On The Road: Liner Notes

Traffic: On the Road Liner Notes

By Bill DeYoung

The creative juices were still flowing after Traffic made Shoot Out At the Fantasy Factory in 1973. A world tour was mounted to show off the new, expanded edition of the band -and the result was a high point in Traffic's long and distinguished career.

Recorded live in Germany, On the Road featured core members Steve Winwood (vocals, guitar and piano), Jim Capaldi (percussion and vocals) and Chris Wood (flute and saxophone), playing alongside percussionist Reebop Kwaku Baah, who joined Traffic for 1971's Welcome to the Canteen) and Muscle Shoals rhythm section bassist Roger Hawkins (drums) and David Hood (bass).

Keyboard master Barry Beckett, another Muscle Shoals studio vet, was added on piano and Hammond organ to allow the versatile Winwood to switch between instruments.

With six songs spread over a two-LP set, On the Road presented to the world a new and dynamic Traffic, as far as imaginable from the pop psychedelia of the early years and the blues-based rock of Winwood's brief tenure in the supergroup Blind Faith.

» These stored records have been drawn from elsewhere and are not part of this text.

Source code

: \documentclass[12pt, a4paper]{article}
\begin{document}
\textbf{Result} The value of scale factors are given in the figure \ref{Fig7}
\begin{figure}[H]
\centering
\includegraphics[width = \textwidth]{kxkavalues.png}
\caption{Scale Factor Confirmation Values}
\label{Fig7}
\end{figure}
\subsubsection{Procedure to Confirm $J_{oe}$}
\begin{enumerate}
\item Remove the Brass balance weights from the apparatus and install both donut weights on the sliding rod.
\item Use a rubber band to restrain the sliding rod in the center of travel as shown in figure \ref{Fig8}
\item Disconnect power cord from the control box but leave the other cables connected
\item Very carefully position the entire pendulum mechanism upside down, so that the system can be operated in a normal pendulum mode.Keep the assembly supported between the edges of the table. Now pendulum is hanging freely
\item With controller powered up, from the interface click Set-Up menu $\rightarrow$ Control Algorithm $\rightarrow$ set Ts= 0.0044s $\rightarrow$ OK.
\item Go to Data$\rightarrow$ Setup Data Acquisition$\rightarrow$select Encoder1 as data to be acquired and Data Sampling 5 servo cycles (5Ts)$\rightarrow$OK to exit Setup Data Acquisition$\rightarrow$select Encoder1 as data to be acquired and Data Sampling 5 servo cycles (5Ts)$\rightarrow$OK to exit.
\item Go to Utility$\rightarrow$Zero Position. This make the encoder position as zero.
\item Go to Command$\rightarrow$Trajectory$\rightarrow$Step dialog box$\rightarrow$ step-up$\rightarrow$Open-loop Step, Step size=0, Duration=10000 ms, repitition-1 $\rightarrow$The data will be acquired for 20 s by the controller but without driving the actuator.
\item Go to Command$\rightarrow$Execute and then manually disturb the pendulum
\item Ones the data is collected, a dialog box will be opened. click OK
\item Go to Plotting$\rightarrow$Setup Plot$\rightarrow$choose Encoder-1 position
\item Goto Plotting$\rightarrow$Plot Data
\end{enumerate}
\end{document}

On the Road took the loose-limbed, multi-textured music of The Low Spark of High Heeled Boys and Shoot Out and placed it in an exciting new setting: Traffic as a jazz band, exploring the dynamics of the songs and subsequently taking them to unpredictable places.

There's a feeling of musicianship on On the Road that really made these songs -sonic experiments wrapped around conventional lyrics and music -come alive in the concert setting. Audiences on the tour, which crossed the US and Europe, saw and heard a bold new direction from a set of seven brilliant musicians.

Both Winwood and Wood were infatuated with jazz pioneer Miles Davis, and Davis' improvisational style imbued On the Road with a wide spectrum of colors and dynamics. Each of the musicians was given time to stretch and have fun during extended workouts of "(Sometimes I Feel So) Uninspired," a medley of "Glad" and "Freedom Fighter," the title songs from Low Spark and Shoot Out, and Wood's instrumental opus "Tragic Magic."

A surprise highlight of the set was a be-bopping take on Capaldi's "Light Up or Leave Me Alone," one of the most popular cuts from Low Spark Of High Heeled Boys.

After the tour, however, Winwood sent the Americans home. The expanded lineup, he told Rolling Stone, simply wasn't working -and he had a lot of new ideas to pursue.

"We like to record a track one month and another a month later," he said. "And the Muscle Shoals guys wanted to be constantly working when they weren't in their own studio; so it wasn't fair to make them sit around and wait for us."

After re-inventing themselves time and time again, Winwood and Company were about to make things simple again; their next album would return the focus to simple songcraft and Winwood's singing.